We picture them all together, each person’s attention split between the ceremony occurring in the present and their memories, feelings, hopes, and fears.
Franny and Leo are there, of course. Leo is the beaming best man, having arrived just a bit later than promised, and therefore wearing a unique ensemble of pressed blue dress shirt and silver tie, along with paint-stained cargo work shorts and dusty tennis shoes. Leo is neither embarrassed nor self-conscious. He knows this moment is about Douglas and Louise.
Franny stands in the front row, near Leo, shifting her gaze from him to her friend Douglas, smiling at them both. Her heart beats achingly, a muscle that knows all love is both abiding and fleeting.

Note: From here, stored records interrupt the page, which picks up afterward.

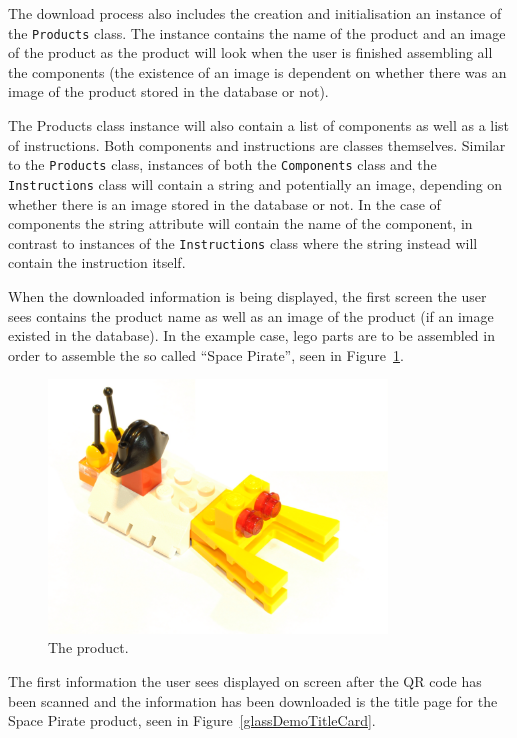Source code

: The download process also includes the creation and initialisation an instance of the \texttt{Products} class. The instance contains the name of the product and an image of the product as the product will look when the user is finished assembling all the components (the existence of an image is dependent on whether there was an image of the product stored in the database or not).

The Products class instance will also contain a list of components as well as a list of instructions. Both components and instructions are classes themselves. Similar to the \texttt{Products} class, instances of both the \texttt{Components} class and the \texttt{Instructions} class will contain a string and potentially an image, depending on whether there is an image stored in the database or not. In the case of components the string attribute will contain the name of the component, in contrast to instances of the \texttt{Instructions} class where the string instead will contain the instruction itself.

When the downloaded information is being displayed, the first screen the user sees contains the product name as well as an image of the product (if an image existed in the database). In the example case, lego parts are to be assembled in order to assemble the so called ``Space Pirate'', seen in Figure~\ref{glassDemoRaw}.

	\begin{figure}[ht!]
		\centering
		\includegraphics[width=90mm]{images/rawImages/BILD_6}
		\caption{The product.}
		\label{glassDemoRaw}
	\end{figure}

The first information the user sees displayed on screen after the QR code has been scanned and the information has been downloaded is the title page for the Space Pirate product, seen in Figure~\ref{glassDemoTitleCard}.

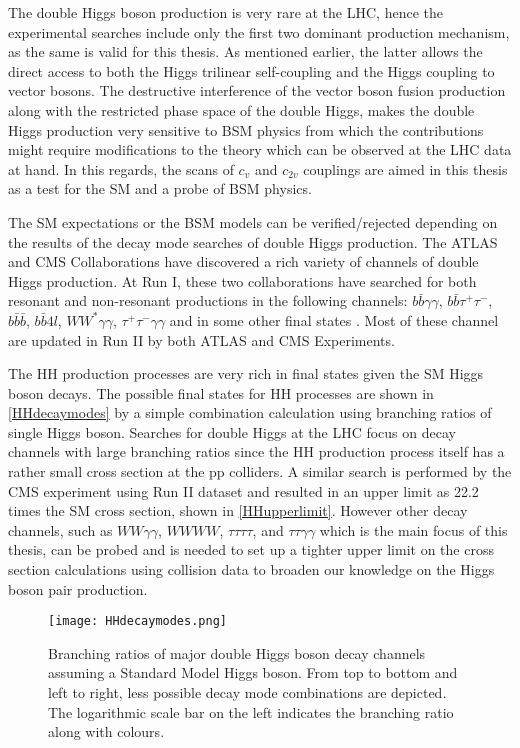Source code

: The double Higgs boson production is very rare at the LHC, hence the experimental searches include only the first two dominant production mechanism, as the same is valid for this thesis. As mentioned earlier, the latter allows the direct access to both the Higgs trilinear self-coupling and the Higgs coupling to vector bosons. The destructive interference of the vector boson fusion production along with the restricted phase space of the double Higgs, makes the double Higgs production very sensitive to BSM physics from which the contributions might require modifications to the theory which can be observed at the LHC data at hand. In this regards, the scans of $c_v$ and $c_{2v}$ couplings are aimed in this thesis as a test for the SM and a probe of BSM physics.

The SM expectations or the BSM models can be verified/rejected depending on the results of the decay mode searches of double Higgs production. The ATLAS and CMS Collaborations have discovered a rich variety of channels of double Higgs production. At Run I, these two collaborations have searched for both resonant and non-resonant productions in the following channels: $b\bar b\gamma\gamma$, $b\bar b\tau^+\tau^-$, $b\bar b\bar b$, $b\bar b4l$, $WW^*\gamma\gamma$, $\tau^+\tau^-\gamma\gamma$ and in some other final states \cite{pdg}. Most of these channel are updated in Run II by both ATLAS\cite{Aad2020} and CMS\cite{Sirunyan2019} Experiments.

The HH production processes are very rich in final states given the SM Higgs boson decays. The possible final states for HH processes are shown in \autoref{HHdecaymodes} by a simple combination calculation using branching ratios of single Higgs boson. Searches for double Higgs at the LHC focus on decay channels with large branching ratios since the HH production process itself has a rather small cross section at the pp colliders. A similar search is performed by the CMS experiment using Run II dataset and resulted in an upper limit as 22.2 times the SM cross section, shown in \autoref{HHupperlimit}. However other decay channels, such as $WW\gamma\gamma$, $WWWW$, $\tau\tau\tau\tau$, and $\tau\tau\gamma\gamma$ which is the main focus of this thesis, can be probed and is needed to set up a tighter upper limit on the cross section calculations using collision data to broaden our knowledge on the Higgs boson pair production. 

\begin{figure}[ht]
	\centering
	\texttt{[image: HHdecaymodes.png]}
	\vspace{2mm}
	\caption[Branching ratio of major double Higgs boson decay channels assuming a Standard Model Higgs boson. From top to bottom and left to right, less possible decay mode combinations are depicted. The logarithmic scale bar on the left indicates the branching ratio along with colours.]
	{Branching ratios of major double Higgs boson decay channels assuming a Standard Model Higgs boson\cite{Gouzevitch2020}. From top to bottom and left to right, less possible decay mode combinations are depicted. The logarithmic scale bar on the left indicates the branching ratio along with colours.}
	\label{HHdecaymodes}
\end{figure}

Allison has never looked more elfin, wearing a simple summer dress trimmed in yellow embroidery, hair pulled into a sleek ponytail, remembering when she said farewell to her boyfriend, wondering if love will visit her again, realizing she is, right now, indifferent to the decision of the universe in this regard. If love comes, she will embrace it. If it does not, she has every intention of living a full and happy life. The peace this realization brings to Allison shines through her eyes.
Kassandra is elated. Her mind’s eye overlays the happy couple before her with the outline of a sculpture she will begin the next day, a twisting graceful shape she imagines as the scaffolding of a happy marriage. She knows Sasha will arrive for the reception, but feels no anxiety about this. Kassandra is one of those simple souls who mostly experiences one emotion at a time, and is all the happier for it.

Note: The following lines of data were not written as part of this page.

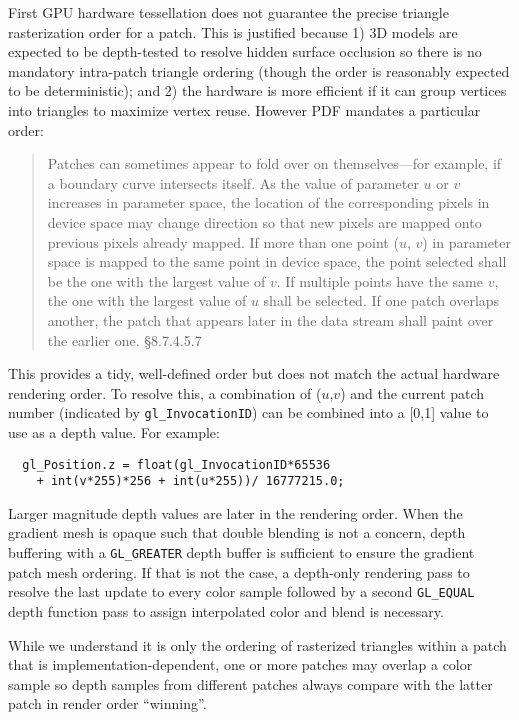 First GPU hardware tessellation does not guarantee the precise triangle
rasterization order for a patch.  This is justified because 1) 3D models are expected to be depth-tested to resolve hidden surface occlusion so there is no mandatory intra-patch triangle ordering (though the order is reasonably expected to
be deterministic); and 2) the hardware is more efficient if it can group vertices into triangles to maximize
vertex reuse.  However PDF mandates a particular order:
\begin{quote}
\small
Patches can sometimes appear to fold over on themselves---for example, if a boundary curve intersects itself. 
As the value of parameter $u$ or $v$ increases in parameter space, the location of the corresponding pixels in 
device space may change direction so that new pixels are mapped onto previous pixels already mapped. If 
more than one point ($u$, $v$) in parameter space is mapped to the same point in device space, the point selected 
shall be the one with the largest value of $v$. If multiple points have the same $v$, the one with the largest value of 
$u$ shall be selected. If one patch overlaps another, the patch that appears later in the data stream shall paint 
over the earlier one. 
\cite{PDF-Spec} \S 8.7.4.5.7
\end{quote}
This provides a tidy, well-defined order but does not match the actual hardware rendering order.
To resolve this, a combination of ($u$,$v$) and the current patch number
(indicated by {\tt gl\_InvocationID}) can be combined into a [0,1] value to use as a depth value.  For example:
\begin{verbatim}
  gl_Position.z = float(gl_InvocationID*65536
    + int(v*255)*256 + int(u*255))/ 16777215.0;
\end{verbatim}
Larger magnitude depth values are later in the rendering order.  When the gradient mesh is opaque such that
double blending is not a concern, depth buffering with a {\tt GL\_GREATER} depth buffer is sufficient to ensure
the gradient patch mesh ordering.  If that is not the case, a depth-only rendering pass to resolve the last
update to every color sample followed by a second {\tt GL\_EQUAL} depth function pass to assign interpolated color
and blend is necessary.

While we understand it is only the ordering of rasterized triangles within a patch that is implementation-dependent,
one or more patches may overlap a color sample so depth samples from different patches always compare with the latter patch in render order ``winning''.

Penelope stands behind her sister. Her eyes are wet with happy tears. She hopes she will not drink too much, and fears she already has. David stands by Leo, his heart full for his father, his envy and inner hurt battling for his attention. He tries not to look at Franny looking at Leo.
Louise and Douglas repeat their vows, eyes only for one another, hands clasped, speaking love into being for themselves and all their friends, for Marilyn’s roses and lavender, for all the world.